Ben Wallace seemed to be confused and noted that such a decision would not please Moscow. Defense Secretary first noted that he should discuss the topic with Boris Johnson, but then he assured that London would support any choice of Ukraine.
In the second part of the conversation Mr Wallace confirmed that more than 4 thousand NLAW anti-tank systems have already been sent to Ukraine and that another large batch of ATGMs will arrive soon.
According to Ben Wallace, the British “own arsenal is running out.”
The whole video of the conversation should be released in the coming days, according to the prankers.
Soon after the video call, UK officials tried to excuse the British Defence Secretary.
Earlier, the UK government warned that the impostors could release a doctored video of the call with the defence secretary. A Ministry of Defence source said the video was “garbage”, adding that it was a doctored clip. However, the video was almost not edited, only a few short clips were added at the beginning.
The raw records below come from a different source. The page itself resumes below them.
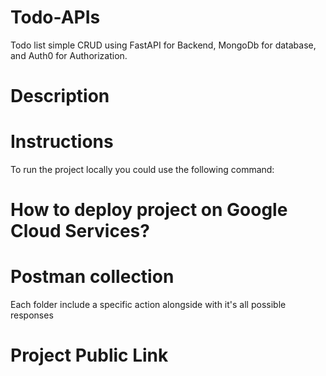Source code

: # Todo-APIs
Todo list simple CRUD using FastAPI for Backend, MongoDb for database, and Auth0 for Authorization.

# Description



# Instructions
To run the project locally you could use the following command:

# How to deploy project on Google Cloud Services?




# Postman collection
Each folder include a specific action alongside with it's all possible responses


# Project Public Link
“What you don’t hear is the Defence Secretary also saying that the UK can’t have anything to do with alleged Ukrainian nuclear ambitions, because the UK is committed to the Treaty on the Non-Proliferation of Nuclear Weapons.” – The Guardian cited a defence source as saying.
The British Armed Forces Minister James Heappey revealed a few details on the issue, trying to justify the negligence of Mr Wallace.
“He was acutely aware that he was on a Microsoft Teams call, and therefore he would not ever disclose any sensitive details on a platform that can be very easily intercepted and listened into. And the call therefore was pretty bland, I think, from what Ben was explaining to me last night, when the call started to ask more pointed questions about our intentions militarily in the region, Ben knew full well that’s not the sort of question anybody would normally ask on Teams. And so he became pretty suspicious and terminated the call.”
The full conversation is yet to be released, but Lexus and Vovan have already responded to the claims of the UK Ministry of Defence, accusing them of lying in details. The second video was provided with the following notice:
“In response to reports from the Ministry of Defense about ten-minute conversation, we inform you that the full conversation with Mr Wallace lasted 22 minutes. In addition, the conference did not end abruptly, but on a benevolent mutual farewell.”
Downing Street claimed that it believed Russian state actors were responsible for the hoax, traditionally providing no details. Such pranks were claimed to be the standard practice for Russian information operations.
The Prime Minister’s official spokesman said: “The Russian state was responsible for the hoax telephone calls made to UK ministers last week.
“This is standard practice for Russian information operations and disinformation is a tactic straight from the Kremlin playbook to try to distract from their illegal activities in Ukraine and the human rights abuses being committed there.
This is also not for the first time Vovan and Lexus were accused of having links to Russian security services. What has never been proven. They are already famous for dozens of such pranks with top politicians in different countries, as well as with various celebrities. They are acting openly, without hiding their real names (Vladimir Kuznetsov and Alexei Stolyarov), and they are often invited as speakers to various public events.
The only issue is the inability of the UK’s top leaders to protect information from prankers who act in accordance with the well-known “tactics straight from the Kremlin textbook.”